Komal is bci’s Senior DEI Consultant and Mental Health Expert-in-Residence and an accomplished DEI facilitator, coach, and strategist. Komal has over 20 years of experience in providing strategic and advisory guidance and program development across a range of sectors, with a particular concentration in mental health and racial inclusion. Komal is also the founder of Insayva Inc., a social enterprise focused on providing accessible DEI and health equity support to charities and non-profit organizations.

Komal has extensive experience in creating and delivering programming in a range of DEI areas, including unconscious bias, cultural competence, mental health inclusion, psychological safety, and allyship. She is passionate about driving transformational change in workplaces and has worked closely with bci clients – corporations, professional service firms, health care providers, and educational institutions – to embed cultures of DEI within their organizations.

Komal has provided one-on-one inclusion coaching to hundreds of senior leaders and brings a unique approach that is informed by her background as a psychotherapist. Using a trauma-informed lens and somatic approaches, she also has experience guiding leaders and teams in mending relationships, and rebuilding trust where harm has occurred due to inequities, intercultural conflict, value mismatches, exclusion, and psychological or geopolitical safety issues, with the goal of creating a more inclusive, resilient or organizational culture.

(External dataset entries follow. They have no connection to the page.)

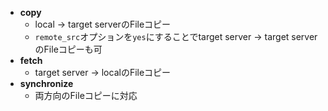 - **copy**
  - local → target serverのFileコピー
  - `remote_src`オプションを`yes`にすることでtarget server → target serverのFileコピーも可
- **fetch**
  - target server → localのFileコピー
- **synchronize**
  - 両方向のFileコピーに対応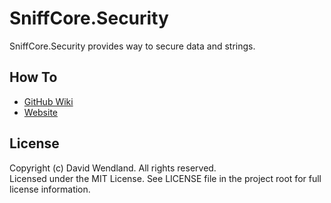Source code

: SniffCore.Security
===

SniffCore.Security provides way to secure data and strings.

## How To
* [GitHub Wiki](https://github.com/devicenator/SniffCore.Security/wiki)
* [Website](http://my-libraries.com/wiki/SniffCore.Security)

## License

Copyright (c) David Wendland. All rights reserved.  
Licensed under the MIT License. See LICENSE file in the project root for full license information.
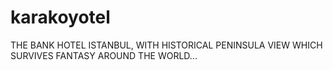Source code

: # karakoyotel
THE BANK HOTEL ISTANBUL, WITH HISTORICAL PENINSULA VIEW WHICH SURVIVES FANTASY AROUND THE WORLD...
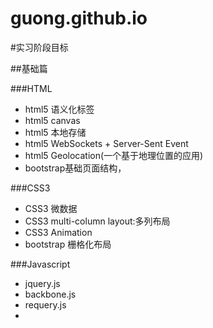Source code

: # guong.github.io

#实习阶段目标

##基础篇

###HTML

- html5 语义化标签
- html5 canvas
- html5 本地存储
- html5 WebSockets + Server-Sent Event
- html5 Geolocation(一个基于地理位置的应用)
- bootstrap基础页面结构，

###CSS3

- CSS3 微数据
- CSS3 multi-column layout:多列布局
- CSS3 Animation
- bootstrap 栅格化布局

###Javascript

- jquery.js
- backbone.js
- requery.js
- 

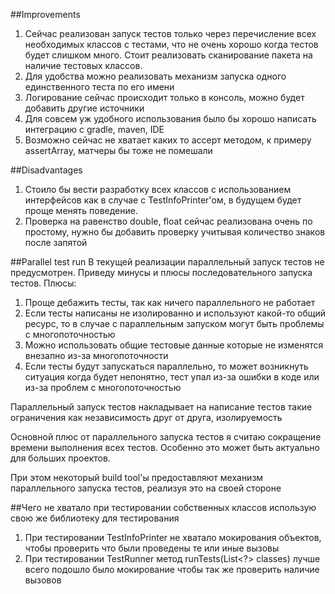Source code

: ##Improvements
1) Сейчас реализован запуск тестов только через перечисление 
всех необходимых классов с тестами, что не очень хорошо когда тестов будет слишком много.
Стоит реализовать сканирование пакета на наличие тестовых классов.
2) Для удобства можно реализовать механизм запуска одного единственного теста по его имени
3) Логирование сейчас происходит только в консоль, можно будет добавить другие источники
4) Для совсем уж удобного использования было бы хорошо написать интеграцию
с gradle, maven, IDE
5) Возможно сейчас не хватает каких то ассерт методом, к примеру assertArray, матчеры бы тоже не помешали

##Disadvantages
1) Стоило бы вести разработку всех классов с использованием интерфейсов 
как в случае с TestInfoPrinter'ом, в будущем будет проще менять поведение.
2) Проверка на равенство double, float сейчас реализована очень по простому,
нужно бы добавить проверку учитывая количество знаков после запятой

##Parallel test run
В текущей реализации параллельный запуск тестов не предусмотрен.
Приведу минусы и плюсы последовательного запуска тестов.
Плюсы:
1) Проще дебажить тесты, так как ничего параллельного не работает
2) Если тесты написаны не изолированно и используют какой-то общий ресурс, 
то в случае с параллельным запуском могут быть проблемы с многопоточностью
3) Можно использовать общие тестовые данные которые не изменятся внезапно из-за многопоточности
4) Если тесты будут запускаться параллельно, 
то может возникнуть ситуация когда будет непонятно, 
тест упал из-за ошибки в коде или из-за проблем с многопоточностью

Параллельный запуск тестов накладывает на написание тестов 
такие ограничения как независимость друг от друга, изолируемость

Основной плюс от параллельного запуска тестов я считаю 
сокращение времени выполнения всех тестов.
Особенно это может быть актуально для больших проектов.

При этом некоторый build tool'ы предоставляют механизм 
параллельного запуска тестов, реализуя это на своей стороне

##Чего не хватало при тестировании собственных классов использую свою же библиотеку для тестирования
1) При тестировании TestInfoPrinter не хватало мокирования объектов, 
чтобы проверить что были проведены те или иные вызовы
2) При тестировании TestRunner метод runTests(List<?> classes) 
лучше всего подошло было мокирование чтобы так же проверить наличие вызовов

Komal also offers a performance coaching program designed specifically for BIPOC leaders. This program aims to help BIPOC leaders harness their place, position, and identity to thrive in the workplace and beyond. Komal is a qualified administrator of the Intercultural Development Inventory (IDI).

As bci’s Mental Health Expert-in-Residence, Komal offers tremendous expertise around workplace mental health. As a doctoral trained mental health clinician, certified health executive, and registered social worker, Komal has assisted organizations looking to advance employee mental health inclusion and well-being through offering programming on inclusive dialogue, anti-stigma, burnout prevention, psychological safety, resilience, and self-care. Komal is committed to advancing mental health and wellness across the life course; she currently serves on the board of the Alzheimer’s Society of Ontario and previously served on the board of Children’s Mental Health Ontario and the YMCA of Greater Toronto.

When Komal is not working, you’ll find her painting, cooking or snuggling with her cat.